Okay, now let's work backwards. You can't make a website at all until you have a final draft, one that we can all look at, and approve and then decide to upload. You've got to get that final draft done. You shouldn't do a final draft until you've wireframed it. Somewhere behind the scenes there's a mock-up of what the site could look like if we're all comfortable with that. And there's no way you can get a wireframe done unless you've done something on paper. Scribble it out, just kind of get a sense of what it is that we actually want to do.
Your client, in general, was less concerned about all the Twitter buttons, and social media buttons, and retargeting scripts, and header images, and header code, and footer code and all those things that web designers, like you, know are involved. What they want is a site that looks good. Your job is to include all of those things in this process.[inaudible 00:02:44] When you format your paper draft, when you're scribbling on paper, all of those items, those technical elements are inside that draft. The template that you're working from, they're inside that template, so when you move to the wireframing, all of the important ingredients are already there.
Now they can make sure that their picture, their product, their testimonials, whatever elements are most important, you're working from that wireframe. When you move to final draft there are no surprises. We all know what the process has been when we get here it's a final check, we can say, "Yes," and then everybody can give it a thumbs up and you're their hero. This is what they want.
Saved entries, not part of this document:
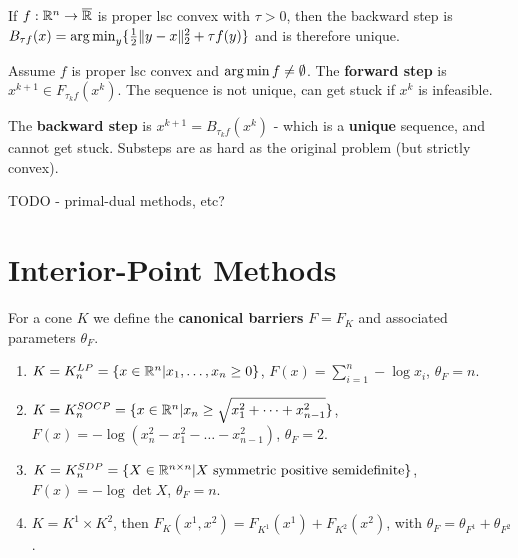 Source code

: \begin{thm}
  \label{sec:first-order-methods-2}
  If $f: \mathbb{R}^{n} \rightarrow \overline {\mathbb{R}}$ is proper lsc convex with
  $\tau > 0$, then the backward step is $B_{\tau f}(x) = \operatorname*{arg\,min}_{y}
  \{ \frac{1}{2} \| y - x \|_{2}^{2} + \tau f(y) \} $ and is therefore unique.
\end{thm}

\begin{thm}
  \label{sec:first-order-methods-3}
  Assume $f$ is proper lsc convex and $\operatorname*{arg\,min} f \neq \emptyset$. The
  \textbf{forward step} is $x^{k+1} \in F_{\tau_{k} f}(x^{k})$. The
  sequence is not unique, can get stuck if $x^{k}$ is infeasible.

  The \textbf{backward step} is $x^{k+1} = B_{\tau_{k} f}(x^{k})$ -
  which is a \textbf{unique} sequence, and cannot get stuck.  Substeps
  are as hard as the original problem (but strictly convex).
\end{thm}

TODO - primal-dual methods, etc?

\section{Interior-Point Methods}
\label{sec:inter-point-meth}

\begin{defn}
  \label{sec:inter-point-meth-1}
  For a cone $K$ we define the \textbf{canonical barriers} $F = F_{K}$
  and associated parameters $\theta_{F}$.
  \begin{enumerate}
  \item $K = K^{LP}_{n} = \{ x \in \mathbb{R}^{n} | x_{1}, \dots, x_{n} \geq 0
    \} $, $F(x) = \sum_{i=1}^{n} -\log x_{i}$, $\theta_{F} = n$.
  \item $K = K_{n}^{SOCP} = \{ x \in \mathbb{R}^{n} | x_{n} \geq
    \sqrt{x_{1}^{2} + \cdots + x_{n-1}^{2}}\}$, $F(x) =
    -\log(x_{n}^{2} - x_{1}^{2} - \dots - x_{n-1}^{2})$, $\theta_{F} =
    2$.
  \item $K = K_{n}^{SDP} = \{ X \in \mathbb{R}^{n \times n} | \text{$X$
      symmetric positive semidefinite} \}$, $F(x) = - \log \det X$,
    $\theta_{F} = n$.
  \item $K = K^{1} \times K^{2}$, then $F_{K}(x^{1}, x^{2}) =
    F_{K^{1}}(x^{1}) + F_{K^{2}}(x^{2})$, with $\theta_{F} =
    \theta_{F^{1}} + \theta_{F^{2}}$.
  \end{enumerate}
\end{defn}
Now, let's look at web design from an even deeper level.
Possibility: Helping a Client "Re-brand"
Now, let's look at web design in the context of a rebrand, because rebrands are typically more complex projects. Again, what do we want at the end? We've got to know what objective measurement we're trying to meet when we say "rebrand". Is the site trying to be faster? Is it trying to be more colorful? What exactly does that mean? Should it convert in a certain way? Convert to what? Etc cetera. Etc cetera. Your job as the expert is to help the client understand what a quality rebrand looks like before they buy anything. Help them understand what a quality rebrand looks like.
Okay. Now, you can work backwards. You know there's got to be a final draft. "Before we go live, is everyone clear?" "Yes, we are." And then you can press the button. Before you do that if we're talking about a rebrand there are certain things that they want to see in the rebrand. There are certain reasons why they even want to start a rebrand in the first place, there are certain functionality, or certain elements that they want to have in the rebrand. Be clear about those on the front end. These should be static things. They should not move. They're must haves.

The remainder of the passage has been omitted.